(Dataset entries)
--- START ---

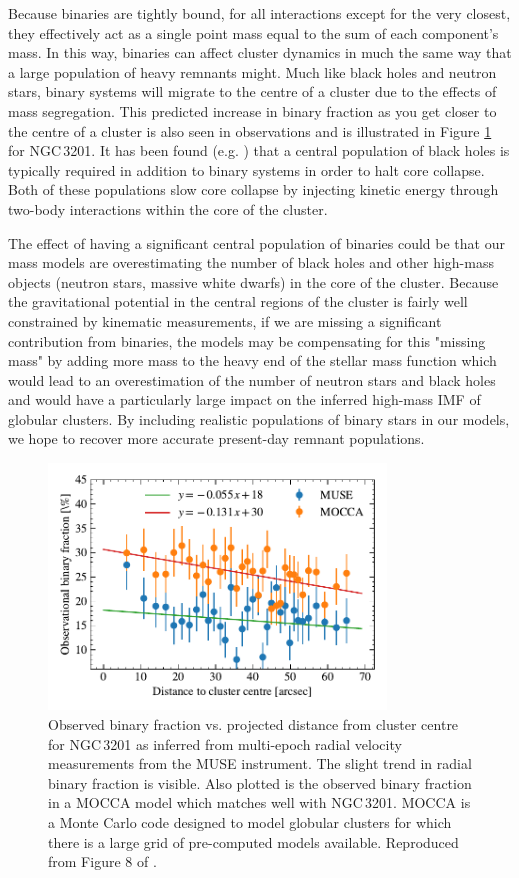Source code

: Because binaries are tightly bound, for all interactions except for the very closest, they
effectively act as a single point mass equal to the sum of each component's mass. In this way,
binaries can affect cluster dynamics in much the same way that a large population of heavy remnants
might. Much like black holes and neutron stars, binary systems will migrate to the centre of a
cluster due to the effects of mass segregation.  This predicted increase in binary fraction as you
get closer to the centre of a cluster is also seen in observations and is illustrated in Figure
\ref{fig:1/radial_binary_fraction} for NGC\,3201. It has been found (e.g. \citealt{Kremer2019}) that
a central population of black holes is typically required in addition to binary systems in order to
halt core collapse. Both of these populations slow core collapse by injecting kinetic energy through
two-body interactions within the core of the cluster.

The effect of having a significant central population of binaries could be that our mass models are
overestimating the number of black holes and other high-mass objects (neutron stars, massive white
dwarfs) in the core of the cluster. Because the gravitational potential in the central regions of
the cluster is fairly well constrained by kinematic measurements, if we are missing a significant
contribution from binaries, the models may be compensating for this "missing mass" by adding more
mass to the heavy end of the stellar mass function which would lead to an overestimation of the
number of neutron stars and black holes and would have a particularly large impact on the inferred
high-mass IMF of globular clusters. By including realistic populations of binary stars in our
models, we hope to recover more accurate present-day remnant populations.

\begin{figure}
	\centering
	\includegraphics[width=0.8\textwidth]{figures/radial_binarity.pdf}
	\caption{Observed binary fraction vs. projected distance from cluster centre for NGC\,3201 as
		inferred from multi-epoch radial velocity measurements from the MUSE instrument.
		The slight trend in radial binary fraction is visible. Also plotted is the observed
		binary fraction in a MOCCA model which matches well with NGC\,3201. MOCCA is a Monte
		Carlo code designed to model globular clusters for which there is a large grid of
		pre-computed models available. Reproduced from Figure 8 of \citet{Giesers2019}.}
	\label{fig:1/radial_binary_fraction}
\end{figure}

--- END ---

About this exercise: Once you have identified the lines above that contain "well", copy each of them.

Output below:
the cluster is fairly well constrained by kinematic measurements, if we are missing a significant
		binary fraction in a MOCCA model which matches well with NGC\,3201. MOCCA is a Monte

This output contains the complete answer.